Related: How Critical Role's Calamity Ties Into The Exandria Unlimited Serie

The DC number for this Resurrection roll increases every time a player character dies and is revived, while PC actions such as giving speeches or making offerings to their dead comrade will lower the difficulty back down. With this small modification to the rules, resurrection in a Critical Role D&D campaign becomes much more dramatic and gives the voice actor cast of the Actual Play a chance to engage in highly poignant role-play.

Deaths Have Long-Lasting Consequences In Critical Role

Vox Machina jumps into battle in the animated Critical Role series.

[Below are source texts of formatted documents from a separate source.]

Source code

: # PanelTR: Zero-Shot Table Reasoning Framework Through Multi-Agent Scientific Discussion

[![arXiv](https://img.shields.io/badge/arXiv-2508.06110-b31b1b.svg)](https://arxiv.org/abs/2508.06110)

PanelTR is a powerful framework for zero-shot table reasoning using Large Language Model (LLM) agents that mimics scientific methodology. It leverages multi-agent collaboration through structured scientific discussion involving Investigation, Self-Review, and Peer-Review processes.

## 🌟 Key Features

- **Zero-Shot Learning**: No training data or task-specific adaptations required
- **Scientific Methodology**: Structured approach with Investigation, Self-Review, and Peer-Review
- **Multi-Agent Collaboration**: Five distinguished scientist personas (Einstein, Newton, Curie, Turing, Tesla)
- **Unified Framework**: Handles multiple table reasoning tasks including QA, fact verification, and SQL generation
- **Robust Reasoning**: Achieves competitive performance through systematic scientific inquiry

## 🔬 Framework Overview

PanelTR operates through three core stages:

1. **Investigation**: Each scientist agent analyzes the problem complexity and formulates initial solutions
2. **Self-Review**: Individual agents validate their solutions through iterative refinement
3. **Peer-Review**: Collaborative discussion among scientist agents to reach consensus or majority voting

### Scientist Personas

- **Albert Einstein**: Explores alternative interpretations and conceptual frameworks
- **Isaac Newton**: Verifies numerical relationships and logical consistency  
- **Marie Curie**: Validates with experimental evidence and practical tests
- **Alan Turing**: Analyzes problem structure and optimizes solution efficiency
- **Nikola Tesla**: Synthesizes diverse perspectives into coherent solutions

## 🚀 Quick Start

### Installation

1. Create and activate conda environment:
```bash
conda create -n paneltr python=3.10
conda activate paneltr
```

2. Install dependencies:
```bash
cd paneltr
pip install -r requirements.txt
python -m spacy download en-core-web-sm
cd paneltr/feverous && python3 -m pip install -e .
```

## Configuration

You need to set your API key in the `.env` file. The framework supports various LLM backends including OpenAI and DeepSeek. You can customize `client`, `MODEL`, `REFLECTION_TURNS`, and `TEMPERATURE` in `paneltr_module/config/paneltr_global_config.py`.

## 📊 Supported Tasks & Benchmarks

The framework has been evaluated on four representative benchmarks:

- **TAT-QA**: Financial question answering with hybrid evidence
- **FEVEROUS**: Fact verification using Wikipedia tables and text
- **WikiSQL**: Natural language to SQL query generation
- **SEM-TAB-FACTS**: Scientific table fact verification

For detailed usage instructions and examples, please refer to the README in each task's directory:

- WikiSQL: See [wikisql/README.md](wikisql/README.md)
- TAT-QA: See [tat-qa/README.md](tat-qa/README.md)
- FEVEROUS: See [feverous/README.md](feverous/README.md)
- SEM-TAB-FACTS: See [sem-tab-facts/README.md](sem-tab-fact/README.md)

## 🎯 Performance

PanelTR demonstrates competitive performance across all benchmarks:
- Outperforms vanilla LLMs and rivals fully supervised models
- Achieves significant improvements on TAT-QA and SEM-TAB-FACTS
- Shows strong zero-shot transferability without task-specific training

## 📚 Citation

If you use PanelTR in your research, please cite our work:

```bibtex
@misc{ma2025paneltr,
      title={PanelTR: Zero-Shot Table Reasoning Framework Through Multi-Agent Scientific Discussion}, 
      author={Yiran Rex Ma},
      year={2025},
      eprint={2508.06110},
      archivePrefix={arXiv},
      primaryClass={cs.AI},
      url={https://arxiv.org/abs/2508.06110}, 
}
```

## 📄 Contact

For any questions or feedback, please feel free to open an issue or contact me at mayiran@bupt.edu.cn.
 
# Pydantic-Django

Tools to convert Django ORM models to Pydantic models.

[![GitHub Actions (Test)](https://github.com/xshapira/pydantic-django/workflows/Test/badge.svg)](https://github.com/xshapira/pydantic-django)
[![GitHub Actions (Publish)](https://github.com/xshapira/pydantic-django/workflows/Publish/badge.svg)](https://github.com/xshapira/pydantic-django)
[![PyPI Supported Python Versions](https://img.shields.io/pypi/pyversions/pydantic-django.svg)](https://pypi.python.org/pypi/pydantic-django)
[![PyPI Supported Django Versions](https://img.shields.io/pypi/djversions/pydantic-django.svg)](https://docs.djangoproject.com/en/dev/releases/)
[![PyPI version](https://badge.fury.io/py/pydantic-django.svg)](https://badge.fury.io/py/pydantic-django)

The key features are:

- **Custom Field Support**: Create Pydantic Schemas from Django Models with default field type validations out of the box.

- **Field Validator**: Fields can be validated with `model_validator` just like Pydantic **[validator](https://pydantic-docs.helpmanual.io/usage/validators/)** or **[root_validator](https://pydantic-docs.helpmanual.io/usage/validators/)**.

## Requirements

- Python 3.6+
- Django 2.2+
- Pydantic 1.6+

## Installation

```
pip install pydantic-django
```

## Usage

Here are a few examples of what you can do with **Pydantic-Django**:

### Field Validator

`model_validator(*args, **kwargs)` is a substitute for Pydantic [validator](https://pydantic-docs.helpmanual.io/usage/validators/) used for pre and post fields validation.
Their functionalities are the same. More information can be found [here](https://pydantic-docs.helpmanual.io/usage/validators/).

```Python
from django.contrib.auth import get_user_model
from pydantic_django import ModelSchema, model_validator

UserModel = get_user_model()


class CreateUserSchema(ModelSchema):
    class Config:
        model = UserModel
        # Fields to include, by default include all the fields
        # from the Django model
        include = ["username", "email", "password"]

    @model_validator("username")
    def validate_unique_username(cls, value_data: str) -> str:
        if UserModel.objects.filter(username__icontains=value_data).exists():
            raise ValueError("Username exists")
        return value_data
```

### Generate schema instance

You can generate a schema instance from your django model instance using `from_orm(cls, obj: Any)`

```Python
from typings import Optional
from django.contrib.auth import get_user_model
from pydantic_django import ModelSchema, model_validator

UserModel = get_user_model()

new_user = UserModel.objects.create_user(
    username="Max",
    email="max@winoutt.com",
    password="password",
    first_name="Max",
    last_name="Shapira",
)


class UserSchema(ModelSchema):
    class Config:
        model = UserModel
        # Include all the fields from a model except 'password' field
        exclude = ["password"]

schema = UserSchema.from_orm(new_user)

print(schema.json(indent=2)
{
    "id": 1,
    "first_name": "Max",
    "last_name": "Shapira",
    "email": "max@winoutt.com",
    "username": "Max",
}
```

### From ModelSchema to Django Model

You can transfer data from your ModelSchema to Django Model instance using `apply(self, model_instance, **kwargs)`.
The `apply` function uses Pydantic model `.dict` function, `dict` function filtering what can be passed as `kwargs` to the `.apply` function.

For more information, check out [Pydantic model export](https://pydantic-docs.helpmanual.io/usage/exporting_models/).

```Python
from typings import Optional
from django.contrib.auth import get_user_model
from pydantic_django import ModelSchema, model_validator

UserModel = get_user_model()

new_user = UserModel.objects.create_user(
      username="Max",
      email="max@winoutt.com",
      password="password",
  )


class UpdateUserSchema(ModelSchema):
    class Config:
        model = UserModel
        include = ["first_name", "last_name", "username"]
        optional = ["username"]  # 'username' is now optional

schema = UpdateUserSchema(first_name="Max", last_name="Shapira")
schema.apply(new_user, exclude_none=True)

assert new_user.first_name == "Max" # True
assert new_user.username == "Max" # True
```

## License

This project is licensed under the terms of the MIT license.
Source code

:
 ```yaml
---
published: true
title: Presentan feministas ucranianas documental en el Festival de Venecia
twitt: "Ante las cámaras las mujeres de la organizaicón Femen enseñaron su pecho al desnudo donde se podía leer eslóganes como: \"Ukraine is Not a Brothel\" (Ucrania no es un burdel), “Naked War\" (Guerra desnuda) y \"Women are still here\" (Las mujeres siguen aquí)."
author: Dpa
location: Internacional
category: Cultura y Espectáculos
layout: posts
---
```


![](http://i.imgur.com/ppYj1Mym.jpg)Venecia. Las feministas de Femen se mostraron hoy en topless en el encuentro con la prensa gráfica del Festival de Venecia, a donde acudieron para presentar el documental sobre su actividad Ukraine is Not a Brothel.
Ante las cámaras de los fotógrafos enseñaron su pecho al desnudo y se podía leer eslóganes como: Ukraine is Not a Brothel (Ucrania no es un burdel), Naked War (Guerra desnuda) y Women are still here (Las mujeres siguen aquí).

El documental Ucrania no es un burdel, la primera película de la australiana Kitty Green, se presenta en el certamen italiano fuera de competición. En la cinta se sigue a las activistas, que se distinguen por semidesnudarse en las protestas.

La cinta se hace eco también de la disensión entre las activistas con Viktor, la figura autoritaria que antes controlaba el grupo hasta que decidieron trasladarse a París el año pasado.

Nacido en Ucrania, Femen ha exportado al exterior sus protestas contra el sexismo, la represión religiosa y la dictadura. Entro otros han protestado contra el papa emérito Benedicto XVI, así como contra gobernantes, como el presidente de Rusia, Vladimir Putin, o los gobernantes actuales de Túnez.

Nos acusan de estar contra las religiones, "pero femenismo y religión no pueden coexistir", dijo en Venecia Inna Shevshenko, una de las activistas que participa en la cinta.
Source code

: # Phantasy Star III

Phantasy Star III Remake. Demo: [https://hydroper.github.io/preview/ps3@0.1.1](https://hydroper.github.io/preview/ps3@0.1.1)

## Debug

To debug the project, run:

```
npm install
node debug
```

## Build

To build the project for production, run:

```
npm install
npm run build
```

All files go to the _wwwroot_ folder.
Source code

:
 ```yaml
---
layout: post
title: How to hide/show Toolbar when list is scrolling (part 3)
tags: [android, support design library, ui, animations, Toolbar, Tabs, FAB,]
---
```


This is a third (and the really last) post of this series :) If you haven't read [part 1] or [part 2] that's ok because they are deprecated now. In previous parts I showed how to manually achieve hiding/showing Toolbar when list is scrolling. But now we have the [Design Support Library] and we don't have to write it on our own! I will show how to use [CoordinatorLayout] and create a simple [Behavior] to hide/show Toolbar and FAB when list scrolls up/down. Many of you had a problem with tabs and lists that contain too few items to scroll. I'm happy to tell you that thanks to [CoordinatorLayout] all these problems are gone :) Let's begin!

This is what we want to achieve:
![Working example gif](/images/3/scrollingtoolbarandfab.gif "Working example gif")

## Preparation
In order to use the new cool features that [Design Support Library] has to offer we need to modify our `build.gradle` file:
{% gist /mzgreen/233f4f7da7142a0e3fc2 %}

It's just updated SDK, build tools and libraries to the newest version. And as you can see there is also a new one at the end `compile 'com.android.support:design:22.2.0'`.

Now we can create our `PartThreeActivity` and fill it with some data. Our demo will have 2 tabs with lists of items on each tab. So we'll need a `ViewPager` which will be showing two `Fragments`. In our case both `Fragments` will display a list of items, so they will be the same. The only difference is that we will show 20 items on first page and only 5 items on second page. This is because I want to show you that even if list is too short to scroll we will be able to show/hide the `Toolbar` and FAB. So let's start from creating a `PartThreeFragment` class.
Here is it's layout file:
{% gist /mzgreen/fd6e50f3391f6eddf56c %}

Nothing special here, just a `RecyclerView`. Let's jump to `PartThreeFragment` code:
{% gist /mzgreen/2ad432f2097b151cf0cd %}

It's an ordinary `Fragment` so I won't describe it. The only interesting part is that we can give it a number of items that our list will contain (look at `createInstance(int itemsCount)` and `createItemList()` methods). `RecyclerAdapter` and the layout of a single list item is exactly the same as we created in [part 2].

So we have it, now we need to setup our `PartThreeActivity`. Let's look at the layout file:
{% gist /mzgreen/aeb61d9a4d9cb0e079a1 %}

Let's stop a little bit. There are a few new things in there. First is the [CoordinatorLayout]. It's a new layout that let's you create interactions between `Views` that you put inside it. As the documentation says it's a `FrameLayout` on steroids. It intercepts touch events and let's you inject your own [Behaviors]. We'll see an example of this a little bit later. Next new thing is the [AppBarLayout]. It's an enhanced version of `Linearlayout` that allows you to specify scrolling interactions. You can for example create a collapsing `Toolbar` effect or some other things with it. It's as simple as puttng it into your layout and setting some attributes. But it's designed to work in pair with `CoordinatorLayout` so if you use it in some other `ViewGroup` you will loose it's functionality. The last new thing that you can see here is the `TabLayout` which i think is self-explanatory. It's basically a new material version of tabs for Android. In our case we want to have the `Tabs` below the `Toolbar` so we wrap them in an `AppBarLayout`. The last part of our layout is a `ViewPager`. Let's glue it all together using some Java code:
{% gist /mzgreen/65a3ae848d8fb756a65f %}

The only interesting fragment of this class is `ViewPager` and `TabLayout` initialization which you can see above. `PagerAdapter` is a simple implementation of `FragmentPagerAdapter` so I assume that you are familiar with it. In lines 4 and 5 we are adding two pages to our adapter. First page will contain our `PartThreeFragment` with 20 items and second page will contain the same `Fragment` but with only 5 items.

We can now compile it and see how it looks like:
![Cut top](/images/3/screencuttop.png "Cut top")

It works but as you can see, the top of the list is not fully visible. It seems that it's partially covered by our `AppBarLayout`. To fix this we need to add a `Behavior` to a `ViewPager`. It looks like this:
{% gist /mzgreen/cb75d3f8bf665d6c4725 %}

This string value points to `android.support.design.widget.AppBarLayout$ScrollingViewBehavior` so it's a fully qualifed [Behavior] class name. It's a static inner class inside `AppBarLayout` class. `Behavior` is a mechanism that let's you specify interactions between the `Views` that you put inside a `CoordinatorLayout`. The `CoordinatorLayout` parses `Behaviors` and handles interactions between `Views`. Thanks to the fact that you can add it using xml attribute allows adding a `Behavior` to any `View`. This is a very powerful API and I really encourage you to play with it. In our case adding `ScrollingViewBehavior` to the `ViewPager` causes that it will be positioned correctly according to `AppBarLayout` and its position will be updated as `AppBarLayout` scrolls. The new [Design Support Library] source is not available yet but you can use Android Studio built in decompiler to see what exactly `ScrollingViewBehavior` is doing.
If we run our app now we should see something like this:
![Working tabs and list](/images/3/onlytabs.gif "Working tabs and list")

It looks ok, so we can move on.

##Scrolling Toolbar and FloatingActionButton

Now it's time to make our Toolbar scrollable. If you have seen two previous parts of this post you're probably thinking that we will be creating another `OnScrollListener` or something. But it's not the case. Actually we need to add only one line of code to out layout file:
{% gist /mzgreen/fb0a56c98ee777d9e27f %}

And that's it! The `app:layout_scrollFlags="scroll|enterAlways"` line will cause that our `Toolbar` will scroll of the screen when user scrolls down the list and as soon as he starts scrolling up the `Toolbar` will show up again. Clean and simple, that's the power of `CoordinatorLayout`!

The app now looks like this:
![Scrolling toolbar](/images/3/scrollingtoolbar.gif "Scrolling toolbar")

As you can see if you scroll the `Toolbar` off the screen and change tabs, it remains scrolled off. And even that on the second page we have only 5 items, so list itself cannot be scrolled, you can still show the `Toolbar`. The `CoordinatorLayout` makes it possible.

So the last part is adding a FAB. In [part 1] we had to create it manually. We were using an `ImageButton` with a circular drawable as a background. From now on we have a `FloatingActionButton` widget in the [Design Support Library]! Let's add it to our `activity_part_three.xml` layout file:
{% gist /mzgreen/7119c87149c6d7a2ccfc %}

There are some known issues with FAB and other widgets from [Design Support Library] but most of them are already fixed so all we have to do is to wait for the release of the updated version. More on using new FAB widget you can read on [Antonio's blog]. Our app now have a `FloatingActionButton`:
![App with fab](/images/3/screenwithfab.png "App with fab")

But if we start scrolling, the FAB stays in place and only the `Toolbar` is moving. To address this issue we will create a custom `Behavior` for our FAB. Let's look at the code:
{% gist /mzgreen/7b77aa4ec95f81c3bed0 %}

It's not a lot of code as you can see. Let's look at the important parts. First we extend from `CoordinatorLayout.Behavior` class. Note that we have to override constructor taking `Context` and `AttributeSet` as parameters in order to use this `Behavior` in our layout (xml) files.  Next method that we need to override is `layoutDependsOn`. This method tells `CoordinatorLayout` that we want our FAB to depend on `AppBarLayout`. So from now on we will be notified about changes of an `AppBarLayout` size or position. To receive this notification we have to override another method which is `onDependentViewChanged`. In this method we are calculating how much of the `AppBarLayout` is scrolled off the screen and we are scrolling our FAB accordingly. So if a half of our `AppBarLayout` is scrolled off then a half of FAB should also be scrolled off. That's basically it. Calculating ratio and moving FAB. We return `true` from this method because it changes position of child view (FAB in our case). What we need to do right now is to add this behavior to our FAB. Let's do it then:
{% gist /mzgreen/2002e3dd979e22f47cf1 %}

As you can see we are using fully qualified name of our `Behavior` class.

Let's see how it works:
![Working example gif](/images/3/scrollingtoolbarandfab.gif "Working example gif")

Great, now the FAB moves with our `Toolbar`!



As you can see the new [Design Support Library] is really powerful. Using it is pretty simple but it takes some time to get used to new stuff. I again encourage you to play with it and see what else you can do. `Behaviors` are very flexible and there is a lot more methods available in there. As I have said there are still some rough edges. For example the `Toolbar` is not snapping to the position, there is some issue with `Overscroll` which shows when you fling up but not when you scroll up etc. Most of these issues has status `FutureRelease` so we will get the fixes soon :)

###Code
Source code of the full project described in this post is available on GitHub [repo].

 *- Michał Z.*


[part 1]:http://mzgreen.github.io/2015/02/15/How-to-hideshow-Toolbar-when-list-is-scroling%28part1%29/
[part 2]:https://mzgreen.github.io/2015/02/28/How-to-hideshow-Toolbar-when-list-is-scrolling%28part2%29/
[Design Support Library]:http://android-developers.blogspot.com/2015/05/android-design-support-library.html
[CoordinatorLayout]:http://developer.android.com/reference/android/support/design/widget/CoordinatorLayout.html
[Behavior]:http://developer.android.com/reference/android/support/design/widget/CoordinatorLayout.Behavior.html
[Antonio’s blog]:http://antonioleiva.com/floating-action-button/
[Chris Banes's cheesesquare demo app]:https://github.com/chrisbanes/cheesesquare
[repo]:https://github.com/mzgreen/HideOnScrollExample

Player character deaths, even if they aren't permanent, have lasting consequences in a Critical Role D&D campaign, thanks in no small part to the creativity of Matthew Mercer and the dramatic sensibilities of the players. For instance, when the Gnome bard character named Scanlan Shorthalt died in battle against a dragon and was resurrected, player Sam Riegel didn't just laugh off the death. Instead, he dug deep into his PC's head-space, leading to a heartbreaking scene where Scanlan called out his friends for ignoring his emotional problems and left the party to search for his once-estranged daughter.

In the case of permanent PC deaths, Matthew Mercer didn't just abandon the sub-plots associated with these famous Critical Role characters, but re-purposed them to highlight the tragedy of the character's death and give closure to their individual tales. Liam O'Brien's character of Vax, for instance, was given the choice to return to the world as a corporeal ghost, aiding his party in saving the world one last time before leaving the world behind to become an eternal servant to the goddess of death. As for Talisen Jaffe's Mollymauk character, his corpse wound up being possessed by the ultimate villain of the season, leading to an epic battle where the members of the Mighty Nein fought to free their friend's body and soul. As of the latest episodes of Critical Role, it's unclear whether Marisha's Dungeons & Dragons character Laudna will be resurrected or stay dead; whatever the outcome, the odds are good her character's death and story will not be trivialized or cast aside.